Le constat est criant : 85 personnes dans le monde détiennent une fortune équivalente à celle de la moitié la plus pauvre de la population mondiale.

Jamais la nécessité de combattre les inégalités n’avait été démontrée de façon aussi magistrale. Il faut dire que Joseph Stiglitz n’est pas né de la dernière pluie. « Attention, fissures ! » clame le Prix Nobel d’économie 2001, après avoir mis en perspective les erreurs commises par les gouvernements américains. Et ce dernier d’analyser les causes de ce déséquilibre humain en montrant comment le capitalisme du XXIe siècle a été perverti, décrivant les dimensions de cette inégalité et détruisant le mythe de l’égalité des chances.
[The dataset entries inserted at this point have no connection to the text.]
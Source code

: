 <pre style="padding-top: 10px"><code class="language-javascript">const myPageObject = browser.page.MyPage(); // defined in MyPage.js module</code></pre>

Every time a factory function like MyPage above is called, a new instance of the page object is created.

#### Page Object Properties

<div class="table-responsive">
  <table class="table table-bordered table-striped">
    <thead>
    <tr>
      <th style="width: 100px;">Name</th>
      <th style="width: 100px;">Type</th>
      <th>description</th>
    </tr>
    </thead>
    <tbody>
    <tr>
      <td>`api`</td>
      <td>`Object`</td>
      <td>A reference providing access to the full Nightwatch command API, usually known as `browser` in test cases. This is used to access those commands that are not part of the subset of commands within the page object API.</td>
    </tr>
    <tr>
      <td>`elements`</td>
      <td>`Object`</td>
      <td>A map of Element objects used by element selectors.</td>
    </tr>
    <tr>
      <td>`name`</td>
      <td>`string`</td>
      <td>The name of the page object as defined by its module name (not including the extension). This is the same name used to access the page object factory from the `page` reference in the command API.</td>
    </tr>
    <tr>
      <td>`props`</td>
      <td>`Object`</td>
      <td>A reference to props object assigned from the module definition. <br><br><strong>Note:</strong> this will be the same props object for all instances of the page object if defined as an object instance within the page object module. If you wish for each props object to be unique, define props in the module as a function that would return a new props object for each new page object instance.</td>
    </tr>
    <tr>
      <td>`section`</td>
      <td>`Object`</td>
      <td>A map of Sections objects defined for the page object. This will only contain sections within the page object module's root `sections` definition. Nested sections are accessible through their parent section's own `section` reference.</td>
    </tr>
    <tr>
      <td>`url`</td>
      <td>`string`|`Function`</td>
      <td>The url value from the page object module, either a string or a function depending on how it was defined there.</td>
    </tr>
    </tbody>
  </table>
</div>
Il pointe notamment les causes fiscales de la montée inégalitaire et les mauvais côtés de la mondialisation en soulignant comment les politiques ont contribué à la fracture sociale et à la mascarade du libre échange. A partir de modèles suivis dans certaines régions du monde, comme le miracle de l’île Maurice, l’exemplarité de Singapour, ou bien encore la transformation urbaine de Medellín, en Colombie, Joseph Stiglitz indique les issues possibles pour changer la catastrophe inégalitaire. Pour lui, la réussite économique résulte de la nature démocratique et de la transparence des pouvoirs.

La Grande Fracture. Les sociétés inégalitaires et ce que nous pouvons faire pour les changer, Joseph Stiglitz, éditions Les Liens qui libèrent, 2015, 478 p., 25 €.